Newspapers and television news are not going to vanish in the foreseeable future, despite frequent predictions of their imminent extinction. But they will playdiminished roles in an emerging and still rapidly changing world of digital journalism, in which the means of news reporting are being reinvented, the character of news is being reconstructed, and reporting is being distributed across a greater number and variety of news organizations, new and old.13

While legacy media play a vital role in a healthy news and information ecology, emerging media also can play a vital role.

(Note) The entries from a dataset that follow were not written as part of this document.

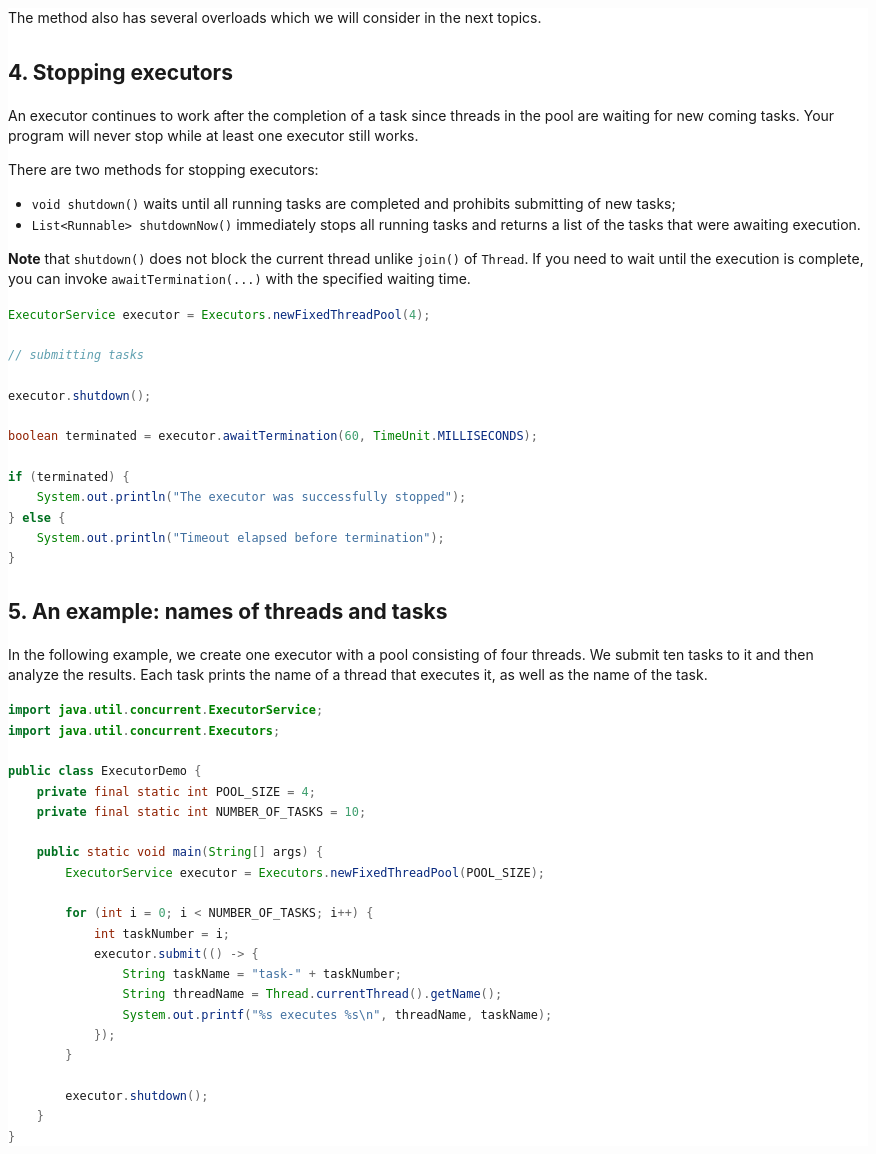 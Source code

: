 The method also has several overloads which we will consider in the next topics.

## 4. Stopping executors


An executor continues to work after the completion of a task since threads in the pool are waiting for new coming tasks. Your program will never stop while at least one executor still works.

There are two methods for stopping executors:

- `void shutdown()` waits until all running tasks are completed and prohibits submitting of new tasks;
- `List<Runnable> shutdownNow()` immediately stops all running tasks and returns a list of the tasks that were awaiting execution.

**Note** that `shutdown()` does not block the current thread unlike `join()` of `Thread`. If you need to wait until the execution is complete, you can invoke `awaitTermination(...)` with the specified waiting time.
```java
ExecutorService executor = Executors.newFixedThreadPool(4);

// submitting tasks

executor.shutdown();

boolean terminated = executor.awaitTermination(60, TimeUnit.MILLISECONDS);

if (terminated) {
    System.out.println("The executor was successfully stopped");
} else {
    System.out.println("Timeout elapsed before termination");
}
```

## 5. An example: names of threads and tasks

In the following example, we create one executor with a pool consisting of four threads. We submit ten tasks to it and then analyze the results. Each task prints the name of a thread that executes it, as well as the name of the task.
```java
import java.util.concurrent.ExecutorService;
import java.util.concurrent.Executors;

public class ExecutorDemo {
    private final static int POOL_SIZE = 4;
    private final static int NUMBER_OF_TASKS = 10;
    
    public static void main(String[] args) {
        ExecutorService executor = Executors.newFixedThreadPool(POOL_SIZE);

        for (int i = 0; i < NUMBER_OF_TASKS; i++) {
            int taskNumber = i;
            executor.submit(() -> {
                String taskName = "task-" + taskNumber;
                String threadName = Thread.currentThread().getName();
                System.out.printf("%s executes %s\n", threadName, taskName);
            });
        }

        executor.shutdown();
    }
}
```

A report on community journalism from the Pew Project for Excellence in Journalism said,

The activity in citizen media continued to expand in 2009. Advancements in technology further enabled citizen monitoring, and the popularity of Twitter and other social media aided in dissemination. And this all comes as many communities face cutbacks and reduced coverage from traditional media.

This area of journalism is still in its infancy and, as those involved in citizen journalism explain, the landscape continues to broaden. Financially, they face some of the same burden as legacy media do today, but in some cases without established overhead costs.  Of course, they face daunting challenges in developing newsroom capabilities, obtaining financial support and understanding changing news preferences.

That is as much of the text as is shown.